▶ _The records_
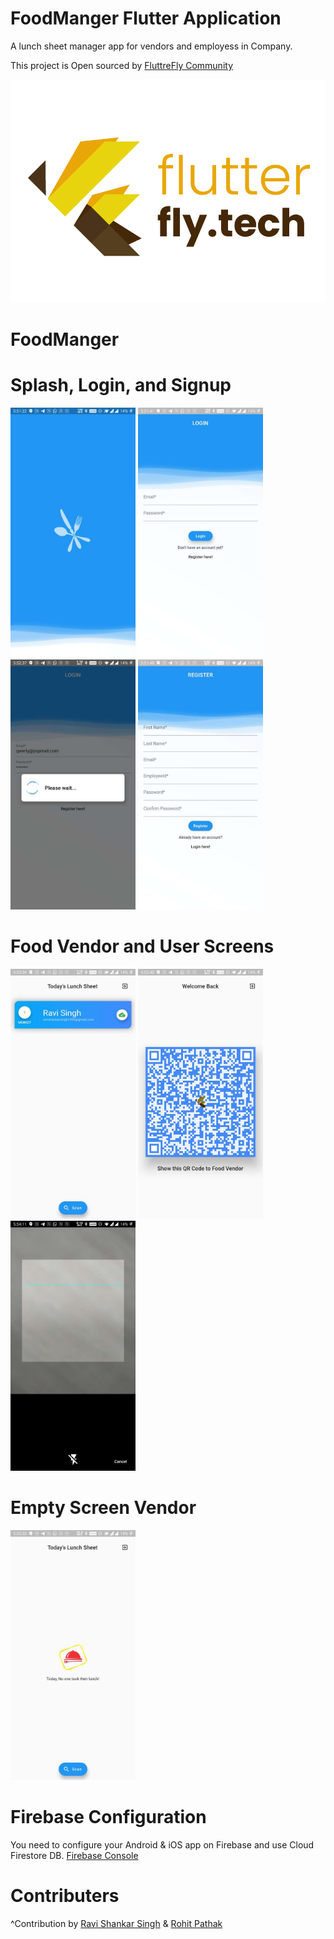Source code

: # FoodManger Flutter Application
A lunch sheet manager app for vendors and employess in Company.

This project is Open sourced by [ FluttreFly Community ](https://flutterfly.tech)

<img src="extras/flutter_fly_large.jpg" width=800 />


FoodManger
====

Splash, Login, and Signup
====

<img src="extras/zero.jpg" width=200 /> <img src="extras/one.jpg" width=200 /> <img src="extras/five.jpg" width=200 /> <img src="extras/three.jpg" width=200 /> 

Food Vendor and User Screens
====

<img src="extras/four.jpg" width=200 /> <img src="extras/six.jpg" width=200 /> <img src="extras/seven.jpg" width=200 /> 


Empty Screen Vendor
====
<img src="extras/two.jpg" width=200 />


Firebase Configuration
====
You need to configure your Android & iOS app on Firebase and use Cloud Firestore DB.
[Firebase Console](https://console.firebase.google.com) 


Contributers
====
^Contribution by [Ravi Shankar Singh](https://about.me/itsravishankarsingh) & [Rohit Pathak](https://github.com/rpathakmobcoder)

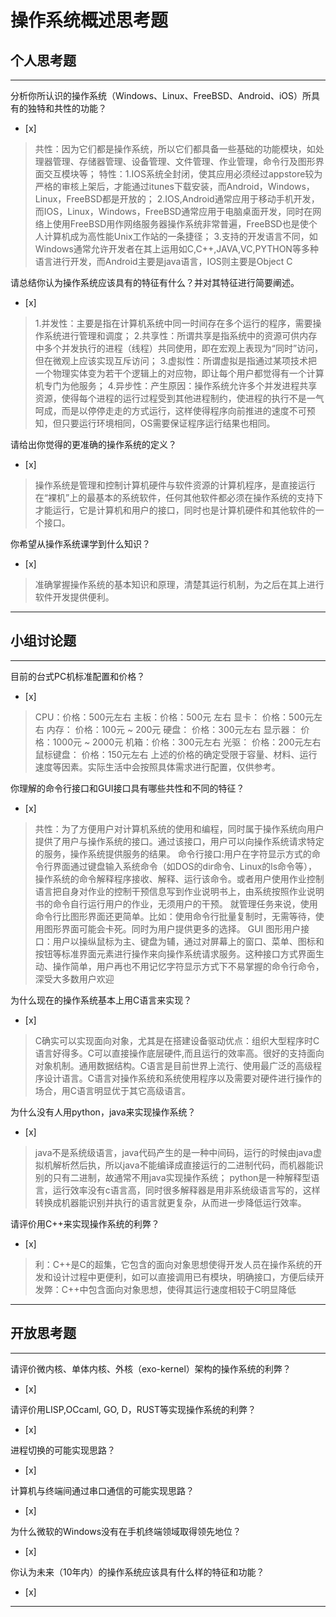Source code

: # 操作系统概述思考题

## 个人思考题

---

分析你所认识的操作系统（Windows、Linux、FreeBSD、Android、iOS）所具有的独特和共性的功能？
- [x]  

> 共性：因为它们都是操作系统，所以它们都具备一些基础的功能模块，如处理器管理、存储器管理、设备管理、文件管理、作业管理，命令行及图形界面交互模块等；
  特性：1.IOS系统全封闭，使其应用必须经过appstore较为严格的审核上架后，才能通过itunes下载安装，而Android，Windows，Linux，FreeBSD都是开放的；
  2.IOS,Android通常应用于移动手机开发，而IOS，Linux，Windows，FreeBSD通常应用于电脑桌面开发，同时在网络上使用FreeBSD用作网络服务器操作系统非常普遍，FreeBSD也是使个人计算机成为高性能Unix工作站的一条捷径；
  3.支持的开发语言不同，如Windows通常允许开发者在其上运用如C,C++,JAVA,VC,PYTHON等多种语言进行开发，而Android主要是java语言，IOS则主要是Object C
  
请总结你认为操作系统应该具有的特征有什么？并对其特征进行简要阐述。
- [x]  

> 1.并发性：主要是指在计算机系统中同一时间存在多个运行的程序，需要操作系统进行管理和调度；
  2.共享性：所谓共享是指系统中的资源可供内存中多个并发执行的进程（线程）共同使用，即在宏观上表现为“同时”访问，但在微观上应该实现互斥访问；
  3.虚拟性：所谓虚拟是指通过某项技术把一个物理实体变为若干个逻辑上的对应物，即让每个用户都觉得有一个计算机专门为他服务；
  4.异步性：产生原因：操作系统允许多个并发进程共享资源，使得每个进程的运行过程受到其他进程制约，使进程的执行不是一气呵成，而是以停停走走的方式运行，这样使得程序向前推进的速度不可预知，但只要运行环境相同，OS需要保证程序运行结果也相同。

请给出你觉得的更准确的操作系统的定义？
- [x]  

> 操作系统是管理和控制计算机硬件与软件资源的计算机程序，是直接运行在“裸机”上的最基本的系统软件，任何其他软件都必须在操作系统的支持下才能运行，它是计算机和用户的接口，同时也是计算机硬件和其他软件的一个接口。 

你希望从操作系统课学到什么知识？
- [x]  

>   准确掌握操作系统的基本知识和原理，清楚其运行机制，为之后在其上进行软件开发提供便利。

---

## 小组讨论题

---

目前的台式PC机标准配置和价格？
- [x]  

> CPU：价格：500元左右 
  主板：价格：500元 左右
  显卡： 价格：500元左右 
  内存： 价格：100元 ~ 200元 
  硬盘： 价格：300元左右 
  显示器： 价格：1000元 ~ 2000元
  机箱：价格：300元左右 
  光驱： 价格：200元左右
  鼠标键盘： 价格：150元左右
  上述的价格的确定受限于容量、材料、运行速度等因素。实际生活中会按照具体需求进行配置，仅供参考。


你理解的命令行接口和GUI接口具有哪些共性和不同的特征？
- [x]  

> 共性：为了方便用户对计算机系统的使用和编程，同时属于操作系统向用户提供了用户与操作系统的接口。通过该接口，用户可以向操作系统请求特定的服务，操作系统提供服务的结果。
  命令行接口:用户在字符显示方式的命令行界面通过键盘输入系统命令（如DOS的dir命令、Linux的ls命令等），操作系统的命令解释程序接收、解释、运行该命令。或者用户使用作业控制语言把自身对作业的控制干预信息写到作业说明书上，由系统按照作业说明书的命令自行运行用户的作业，无须用户的干预。
就管理任务来说，使用命令行比图形界面还更简单。比如：使用命令行批量复制时，无需等待，使用图形界面可能会卡死。同时为用户提供更多的选择。
  GUI 图形用户接口：用户以操纵鼠标为主、键盘为辅，通过对屏幕上的窗口、菜单、图标和按钮等标准界面元素进行操作来向操作系统请求服务。这种接口方式界面生动、操作简单，用户再也不用记忆字符显示方式下不易掌握的命令行命令，深受大多数用户欢迎


为什么现在的操作系统基本上用C语言来实现？
- [x]  

>  C确实可以实现面向对象，尤其是在搭建设备驱动优点：组织大型程序时C语言好得多。C可以直接操作底层硬件,而且运行的效率高。很好的支持面向对象机制。通用数据结构。C语言是目前世界上流行、使用最广泛的高级程序设计语言。C语言对操作系统和系统使用程序以及需要对硬件进行操作的场合，用C语言明显优于其它高级语言。

为什么没有人用python，java来实现操作系统？
- [x]  

>  java不是系统级语言，java代码产生的是一种中间码，运行的时候由java虚拟机解析然后执，所以java不能编译成直接运行的二进制代码，而机器能识别的只有二进制，故通常不用java实现操作系统；
  python是一种解释型语言，运行效率没有c语言高，同时很多解释器是用非系统级语言写的，这样转换成机器能识别并执行的语言就更复杂，从而进一步降低运行效率。

请评价用C++来实现操作系统的利弊？
- [x]  

> 利：C++是C的超集，它包含的面向对象思想使得开发人员在操作系统的开发和设计过程中更便利，如可以直接调用已有模块，明确接口，方便后续开发弊：C++中包含面向对象思想，使得其运行速度相较于C明显降低
---

## 开放思考题

---

请评价微内核、单体内核、外核（exo-kernel）架构的操作系统的利弊？
- [x]  

>  

请评价用LISP,OCcaml, GO, D，RUST等实现操作系统的利弊？
- [x]  

>  

进程切换的可能实现思路？
- [x]  

>  

计算机与终端间通过串口通信的可能实现思路？
- [x]  

>  

为什么微软的Windows没有在手机终端领域取得领先地位？
- [x]  

>  

你认为未来（10年内）的操作系统应该具有什么样的特征和功能？
- [x]  

>  

---

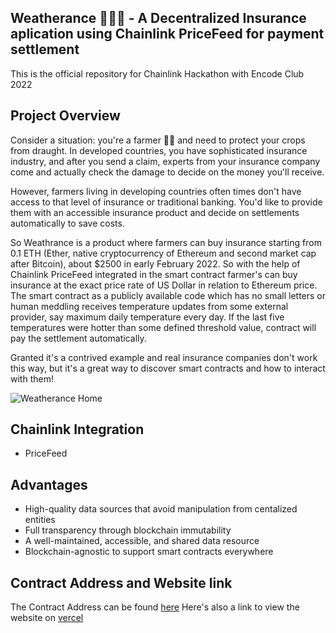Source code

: ## Weatherance 👨🏻‍🌾 - A Decentralized Insurance aplication using Chainlink PriceFeed for payment settlement

This is the official repository for Chainlink Hackathon with Encode Club 2022

## Project Overview

Consider a situation: you're a farmer 🧑‍🌾 and need to protect your crops from draught. In developed countries, you have sophisticated insurance industry, and after you send a claim, experts from your insurance company come and actually check the damage to decide on the money you'll receive.

However, farmers living in developing countries often times don't have access to that level of insurance or traditional banking. You'd like to provide them with an accessible insurance product and decide on settlements automatically to save costs.

So Weathrance is a product where farmers can buy insurance starting from 0.1 ETH (Ether, native cryptocurrency of Ethereum and second market cap after Bitcoin), about $2500 in early February 2022. So with the help of Chainlink PriceFeed integrated in the smart contract farmer's can buy insurance at the exact price rate of US Dollar in relation to Ethereum price. The smart contract as a publicly available code which has no small letters or human meddling receives temperature updates from some external provider, say maximum daily temperature every day. If the last five temperatures were hotter than some defined threshold value, contract will pay the settlement automatically.

Granted it's a contrived example and real insurance companies don't work this way, but it's a great way to discover smart contracts and how to interact with them!

![Weatherance Home](https://docs.google.com/document/d/1lnCcEtzq1vDVtaYiFtY1y0wXzbj0zs5_boackrZ9aAQ/edit?usp=sharing)

## Chainlink Integration

- PriceFeed

## Advantages

- High-quality data sources that avoid manipulation from centalized entities
- Full transparency through blockchain immutability
- A well-maintained, accessible, and shared data resource
- Blockchain-agnostic to support smart contracts everywhere

## Contract Address and Website link

The Contract Address can be found [here](https://mumbai.polygonscan.com/address/0x2576935B200C69626dD99fc1B74B76472cF9FDd9#code)
Here's also a link to view the website on [vercel](https://weatherance-two.vercel.app/)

▶ _Task instructions_
I need every line of the material that includes "decide", so please copy them out.

▶ _Written solution_
Consider a situation: you're a farmer 🧑‍🌾 and need to protect your crops from draught. In developed countries, you have sophisticated insurance industry, and after you send a claim, experts from your insurance company come and actually check the damage to decide on the money you'll receive.
However, farmers living in developing countries often times don't have access to that level of insurance or traditional banking. You'd like to provide them with an accessible insurance product and decide on settlements automatically to save costs.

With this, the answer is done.